■ Aim of the task ■
Please state the number of lines in the material below that contain "PYZus", with no other words.
· · · · ·
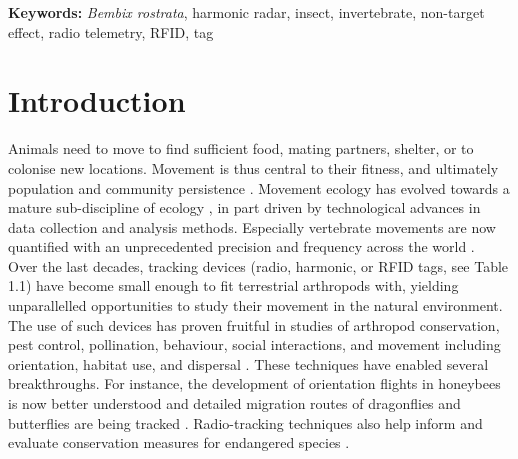\documentclass[10pt, twoside]{book} %
\begin{document}
\vspace*{\fill}
\noindent \textbf{Keywords:} \textit{Bembix rostrata}, harmonic radar, insect, invertebrate, non-target effect, radio telemetry, RFID, tag
	
\clearpage
	
	\section{Introduction}
	
	Animals need to move to find sufficient food, mating partners, shelter, or to colonise new locations. Movement is thus central to their fitness, and ultimately population and community persistence \citep{jeltsch2013, bonte2017}. Movement ecology has evolved towards a mature sub-discipline of ecology \citep{nathan2013}, in part driven by technological advances in data collection and analysis methods. Especially vertebrate movements are now quantified with an unprecedented precision and frequency across the world \citep{kays2015}.\\
	
	Over the last decades, tracking devices (radio, harmonic, or RFID tags, see Table 1.1) have become small enough to fit terrestrial arthropods with, yielding unparallelled opportunities to study their movement in the natural environment. The use of such devices has proven fruitful in studies of arthropod conservation, pest control, pollination, behaviour, social interactions, and movement including orientation, habitat use, and dispersal \citep{kissling2014}. These techniques have enabled several breakthroughs. For instance, the development of orientation flights in honeybees is now better understood \citep{capaldi2000} and detailed migration routes of dragonflies and butterflies are being tracked \citep{wikelski2006, knight2019}. Radio-tracking techniques also help inform and evaluate conservation measures for endangered species \citep[e.g.][]{hedin2002, stringer2008, kelly2010}.\\
	
\end{document}

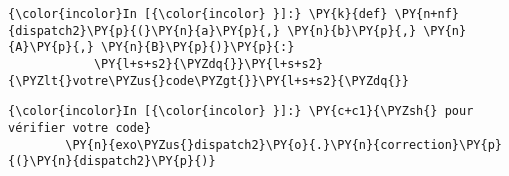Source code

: 
    \begin{Verbatim}[commandchars=\\\{\}]
{\color{incolor}In [{\color{incolor} }]:} \PY{k}{def} \PY{n+nf}{dispatch2}\PY{p}{(}\PY{n}{a}\PY{p}{,} \PY{n}{b}\PY{p}{,} \PY{n}{A}\PY{p}{,} \PY{n}{B}\PY{p}{)}\PY{p}{:}
            \PY{l+s+s2}{\PYZdq{}}\PY{l+s+s2}{\PYZlt{}votre\PYZus{}code\PYZgt{}}\PY{l+s+s2}{\PYZdq{}}
\end{Verbatim}


    \begin{Verbatim}[commandchars=\\\{\}]
{\color{incolor}In [{\color{incolor} }]:} \PY{c+c1}{\PYZsh{} pour vérifier votre code}
        \PY{n}{exo\PYZus{}dispatch2}\PY{o}{.}\PY{n}{correction}\PY{p}{(}\PY{n}{dispatch2}\PY{p}{)}
\end{Verbatim}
· · · · ·
■ Result of this task ■
2